TASK DETAILS:
Exclude the pictures and transcribe the rest of the data below exactly.
━━ MATERIAL FOR THIS TASK ━━
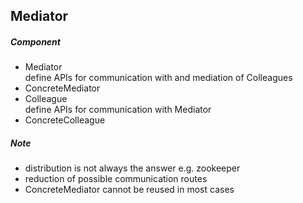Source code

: ## Mediator
##### Component  
- Mediator  
define APIs for communication with and mediation of Colleagues  
- ConcreteMediator  
- Colleague  
define APIs for communication with Mediator  
- ConcreteColleague  
##### Note  
- distribution is not always the answer e.g. zookeeper  
- reduction of possible communication routes 
- ConcreteMediator cannot be reused in most cases  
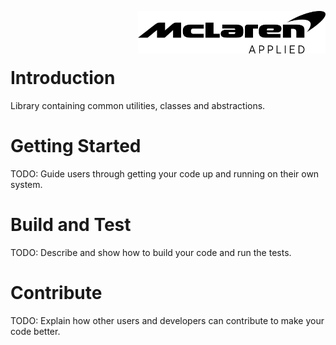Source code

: <img src="/images/malogo.png" width="300" align="right" /><br><br><br>

# Introduction 
Library containing common utilities, classes and abstractions.

# Getting Started
TODO: Guide users through getting your code up and running on their own system.

# Build and Test
TODO: Describe and show how to build your code and run the tests. 

# Contribute
TODO: Explain how other users and developers can contribute to make your code better. 

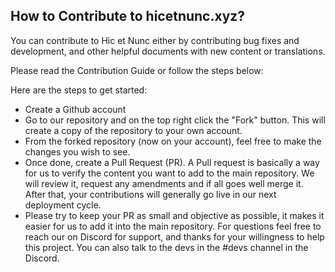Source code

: ## How to Contribute to hicetnunc.xyz?
You can contribute to Hic et Nunc either by contributing bug fixes and development, and other helpful documents with new content or translations.

Please read the Contribution Guide or follow the steps below:

Here are the steps to get started:

* Create a Github account
* Go to our repository and on the top right click the "Fork" button. This will create a copy of the repository to your own account.
* From the forked repository (now on your account), feel free to make the changes you wish to see.
* Once done, create a Pull Request (PR). A Pull request is basically a way for us to verify the content you want to add to the main repository. We will review it, request any amendments and if all goes well merge it. After that, your contributions will generally go live in our next deployment cycle.
* Please try to keep your PR as small and objective as possible, it makes it easier for us to add it into the main repository. For questions feel free to reach our on Discord for support, and thanks for your willingness to help this project. You can also talk to the devs in the #devs channel in the Discord.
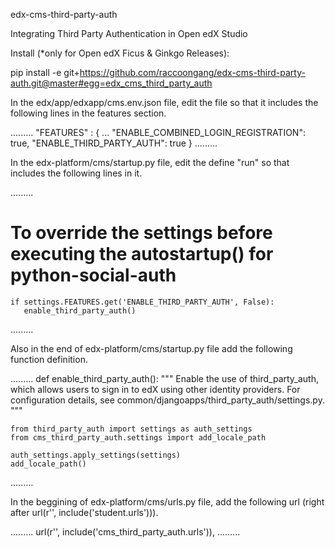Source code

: edx-cms-third-party-auth

Integrating Third Party Authentication in Open edX Studio

Install (*only for Open edX Ficus & Ginkgo Releases):

pip install -e git+https://github.com/raccoongang/edx-cms-third-party-auth.git@master#egg=edx_cms_third_party_auth

In the edx/app/edxapp/cms.env.json file, edit the file so that it includes the following lines in the features section.

.........
"FEATURES" : {
    ...
    "ENABLE_COMBINED_LOGIN_REGISTRATION": true,
    "ENABLE_THIRD_PARTY_AUTH": true
}
.........

In the edx-platform/cms/startup.py file, edit the define "run" so that includes the following lines in it.

.........
# To override the settings before executing the autostartup() for python-social-auth
    if settings.FEATURES.get('ENABLE_THIRD_PARTY_AUTH', False):
       enable_third_party_auth()
.........

Also in the end of edx-platform/cms/startup.py file add the following function definition.

.........
def enable_third_party_auth():
    """
    Enable the use of third_party_auth, which allows users to sign in to edX
    using other identity providers. For configuration details, see
    common/djangoapps/third_party_auth/settings.py.
    """

    from third_party_auth import settings as auth_settings
    from cms_third_party_auth.settings import add_locale_path

    auth_settings.apply_settings(settings)
    add_locale_path()
.........

In the beggining of edx-platform/cms/urls.py file, add the following url (right after url(r'', include('student.urls'))).

.........
url(r'', include('cms_third_party_auth.urls')),
.........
━━━
SOLUTION TO THE PROBLEM:
Source code

: ## Mediator
##### Component  
- Mediator  
define APIs for communication with and mediation of Colleagues  
- ConcreteMediator  
- Colleague  
define APIs for communication with Mediator  
- ConcreteColleague  
##### Note  
- distribution is not always the answer e.g. zookeeper  
- reduction of possible communication routes 
- ConcreteMediator cannot be reused in most cases  
Source code

: <img src="/images/malogo.png" width="300" align="right" /><br><br><br>

# Introduction 
Library containing common utilities, classes and abstractions.

# Getting Started
TODO: Guide users through getting your code up and running on their own system.

# Build and Test
TODO: Describe and show how to build your code and run the tests. 

# Contribute
TODO: Explain how other users and developers can contribute to make your code better. 

Source code

: ## How to Contribute to hicetnunc.xyz?
You can contribute to Hic et Nunc either by contributing bug fixes and development, and other helpful documents with new content or translations.

Please read the Contribution Guide or follow the steps below:

Here are the steps to get started:

* Create a Github account
* Go to our repository and on the top right click the "Fork" button. This will create a copy of the repository to your own account.
* From the forked repository (now on your account), feel free to make the changes you wish to see.
* Once done, create a Pull Request (PR). A Pull request is basically a way for us to verify the content you want to add to the main repository. We will review it, request any amendments and if all goes well merge it. After that, your contributions will generally go live in our next deployment cycle.
* Please try to keep your PR as small and objective as possible, it makes it easier for us to add it into the main repository. For questions feel free to reach our on Discord for support, and thanks for your willingness to help this project. You can also talk to the devs in the #devs channel in the Discord.
Source code

: edx-cms-third-party-auth

Integrating Third Party Authentication in Open edX Studio

Install (*only for Open edX Ficus & Ginkgo Releases):

pip install -e git+https://github.com/raccoongang/edx-cms-third-party-auth.git@master#egg=edx_cms_third_party_auth

In the edx/app/edxapp/cms.env.json file, edit the file so that it includes the following lines in the features section.

.........
"FEATURES" : {
    ...
    "ENABLE_COMBINED_LOGIN_REGISTRATION": true,
    "ENABLE_THIRD_PARTY_AUTH": true
}
.........

In the edx-platform/cms/startup.py file, edit the define "run" so that includes the following lines in it.

.........
# To override the settings before executing the autostartup() for python-social-auth
    if settings.FEATURES.get('ENABLE_THIRD_PARTY_AUTH', False):
       enable_third_party_auth()
.........

Also in the end of edx-platform/cms/startup.py file add the following function definition.

.........
def enable_third_party_auth():
    """
    Enable the use of third_party_auth, which allows users to sign in to edX
    using other identity providers. For configuration details, see
    common/djangoapps/third_party_auth/settings.py.
    """

    from third_party_auth import settings as auth_settings
    from cms_third_party_auth.settings import add_locale_path

    auth_settings.apply_settings(settings)
    add_locale_path()
.........

In the beggining of edx-platform/cms/urls.py file, add the following url (right after url(r'', include('student.urls'))).

.........
url(r'', include('cms_third_party_auth.urls')),
.........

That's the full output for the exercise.